1. „Steht auf und erhebt eure Häupter, weil sich eure Erlösung naht.“ (Lukas 21,28)
Der Mensch als Leib und Seele Einheit reagiert in der Regel gut darauf, wenn der Körper als Gebetsraum einbezogen wird. Als guter Start in den Morgen oder zum Abschluss eines Tages setzen Sie sich einfach auf einen Stuhl und nehmen wahr, mit welcher Körperhaltung Sie der Situation des Novembers und der Corona-Zeit begegnen. Sind Sie zusammengesackt, ängstlich, unruhig oder zweifelnd? Richten Sie sich dann auf, nehmen Sie Spannung auf, strecken Sie die Schultern und zeigen Sie Größe. Das kann einen Energiefluss auslösen.
2. „Als ich lernte, jeden Abend Danke zu sagen veränderte sich mein ganzes Leben.“ (Dorothee Sölle, evangelische Theologin und Dichterin, + 2003)
Nehmen Sie sich vor, einmal in der Woche Ihre Kontakte im Handy, Computer oder Telefonregister durchzuschauen. Versenden Sie dann ein paar gute Gedanken oder Worte an Freunde, Bekannte, Verwandte oder Kollegen. Tun Sie das ohne Erwartung auf eine Rückmeldung. Raus aus dem Tunnelblick ins Dunkel. Das eröffnet den Blick auf die Qualität von Beziehungen.
3. „Wolken!

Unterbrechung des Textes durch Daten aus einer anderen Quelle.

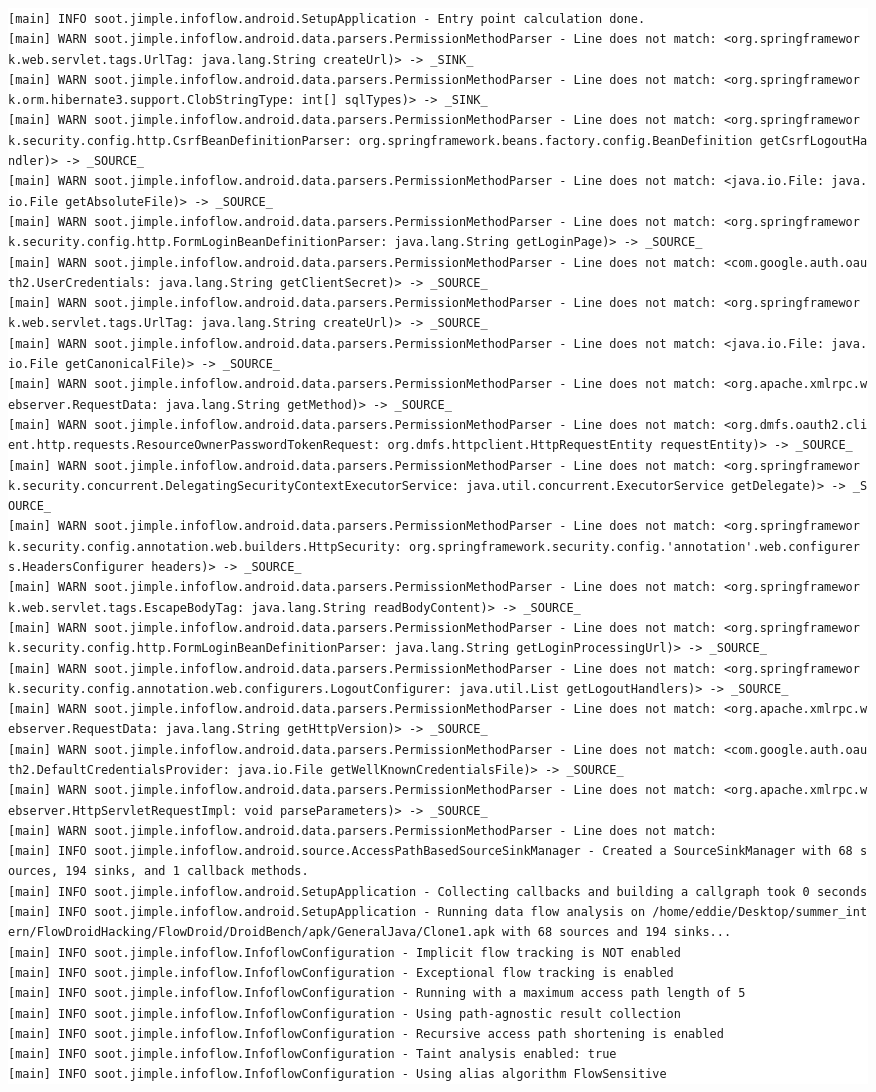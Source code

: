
 ```
[main] INFO soot.jimple.infoflow.android.SetupApplication - Entry point calculation done.
[main] WARN soot.jimple.infoflow.android.data.parsers.PermissionMethodParser - Line does not match: <org.springframework.web.servlet.tags.UrlTag: java.lang.String createUrl)> -> _SINK_
[main] WARN soot.jimple.infoflow.android.data.parsers.PermissionMethodParser - Line does not match: <org.springframework.orm.hibernate3.support.ClobStringType: int[] sqlTypes)> -> _SINK_
[main] WARN soot.jimple.infoflow.android.data.parsers.PermissionMethodParser - Line does not match: <org.springframework.security.config.http.CsrfBeanDefinitionParser: org.springframework.beans.factory.config.BeanDefinition getCsrfLogoutHandler)> -> _SOURCE_
[main] WARN soot.jimple.infoflow.android.data.parsers.PermissionMethodParser - Line does not match: <java.io.File: java.io.File getAbsoluteFile)> -> _SOURCE_
[main] WARN soot.jimple.infoflow.android.data.parsers.PermissionMethodParser - Line does not match: <org.springframework.security.config.http.FormLoginBeanDefinitionParser: java.lang.String getLoginPage)> -> _SOURCE_
[main] WARN soot.jimple.infoflow.android.data.parsers.PermissionMethodParser - Line does not match: <com.google.auth.oauth2.UserCredentials: java.lang.String getClientSecret)> -> _SOURCE_
[main] WARN soot.jimple.infoflow.android.data.parsers.PermissionMethodParser - Line does not match: <org.springframework.web.servlet.tags.UrlTag: java.lang.String createUrl)> -> _SOURCE_
[main] WARN soot.jimple.infoflow.android.data.parsers.PermissionMethodParser - Line does not match: <java.io.File: java.io.File getCanonicalFile)> -> _SOURCE_
[main] WARN soot.jimple.infoflow.android.data.parsers.PermissionMethodParser - Line does not match: <org.apache.xmlrpc.webserver.RequestData: java.lang.String getMethod)> -> _SOURCE_
[main] WARN soot.jimple.infoflow.android.data.parsers.PermissionMethodParser - Line does not match: <org.dmfs.oauth2.client.http.requests.ResourceOwnerPasswordTokenRequest: org.dmfs.httpclient.HttpRequestEntity requestEntity)> -> _SOURCE_
[main] WARN soot.jimple.infoflow.android.data.parsers.PermissionMethodParser - Line does not match: <org.springframework.security.concurrent.DelegatingSecurityContextExecutorService: java.util.concurrent.ExecutorService getDelegate)> -> _SOURCE_
[main] WARN soot.jimple.infoflow.android.data.parsers.PermissionMethodParser - Line does not match: <org.springframework.security.config.annotation.web.builders.HttpSecurity: org.springframework.security.config.'annotation'.web.configurers.HeadersConfigurer headers)> -> _SOURCE_
[main] WARN soot.jimple.infoflow.android.data.parsers.PermissionMethodParser - Line does not match: <org.springframework.web.servlet.tags.EscapeBodyTag: java.lang.String readBodyContent)> -> _SOURCE_
[main] WARN soot.jimple.infoflow.android.data.parsers.PermissionMethodParser - Line does not match: <org.springframework.security.config.http.FormLoginBeanDefinitionParser: java.lang.String getLoginProcessingUrl)> -> _SOURCE_
[main] WARN soot.jimple.infoflow.android.data.parsers.PermissionMethodParser - Line does not match: <org.springframework.security.config.annotation.web.configurers.LogoutConfigurer: java.util.List getLogoutHandlers)> -> _SOURCE_
[main] WARN soot.jimple.infoflow.android.data.parsers.PermissionMethodParser - Line does not match: <org.apache.xmlrpc.webserver.RequestData: java.lang.String getHttpVersion)> -> _SOURCE_
[main] WARN soot.jimple.infoflow.android.data.parsers.PermissionMethodParser - Line does not match: <com.google.auth.oauth2.DefaultCredentialsProvider: java.io.File getWellKnownCredentialsFile)> -> _SOURCE_
[main] WARN soot.jimple.infoflow.android.data.parsers.PermissionMethodParser - Line does not match: <org.apache.xmlrpc.webserver.HttpServletRequestImpl: void parseParameters)> -> _SOURCE_
[main] WARN soot.jimple.infoflow.android.data.parsers.PermissionMethodParser - Line does not match:     
[main] INFO soot.jimple.infoflow.android.source.AccessPathBasedSourceSinkManager - Created a SourceSinkManager with 68 sources, 194 sinks, and 1 callback methods.
[main] INFO soot.jimple.infoflow.android.SetupApplication - Collecting callbacks and building a callgraph took 0 seconds
[main] INFO soot.jimple.infoflow.android.SetupApplication - Running data flow analysis on /home/eddie/Desktop/summer_intern/FlowDroidHacking/FlowDroid/DroidBench/apk/GeneralJava/Clone1.apk with 68 sources and 194 sinks...
[main] INFO soot.jimple.infoflow.InfoflowConfiguration - Implicit flow tracking is NOT enabled
[main] INFO soot.jimple.infoflow.InfoflowConfiguration - Exceptional flow tracking is enabled
[main] INFO soot.jimple.infoflow.InfoflowConfiguration - Running with a maximum access path length of 5
[main] INFO soot.jimple.infoflow.InfoflowConfiguration - Using path-agnostic result collection
[main] INFO soot.jimple.infoflow.InfoflowConfiguration - Recursive access path shortening is enabled
[main] INFO soot.jimple.infoflow.InfoflowConfiguration - Taint analysis enabled: true
[main] INFO soot.jimple.infoflow.InfoflowConfiguration - Using alias algorithm FlowSensitive
```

Welch unerschöpflicher Grund des Entzückens für ein paar Menschen Augen.“ (Rosa Luxemburg, Vertreterin der europäischen Arbeiterbewegung in Zeiten der Industrialisierung, + 1919).
Lassen Sie Ihre Augen auf einen Spruch, vielleicht einem Bibelvers ruhen, der ihre Kräfte mobilisiert. Vielleicht legen Sie diesen Vers an einen zentralen Platz, an dem Sie am Tag öfters vorbeikommen. Schauen Sie ihn immer wieder an und nehmen sich Zeit, lassen Sie sich ansprechen, gehen Sie in den inneren Dialog.
4. „Tausend Jahre wie ein Tag, was auch kommen mag, …du weißt um mich.“ (Gregor Linßen, Komponist und Liedermacher)
Wissen Sie noch, was Sie für Musik gehört haben, als Sie zum ersten Mal verliebt waren? Oder welche Musik zu Ihren besten Zeiten spielte? Suchen Sie die Aufnahmen heraus oder laden Sie sie aus dem Internet herunter. Und dann nehmen Sie regelmäßig ein Musik-Bad – es wirkt belebend und erfrischend.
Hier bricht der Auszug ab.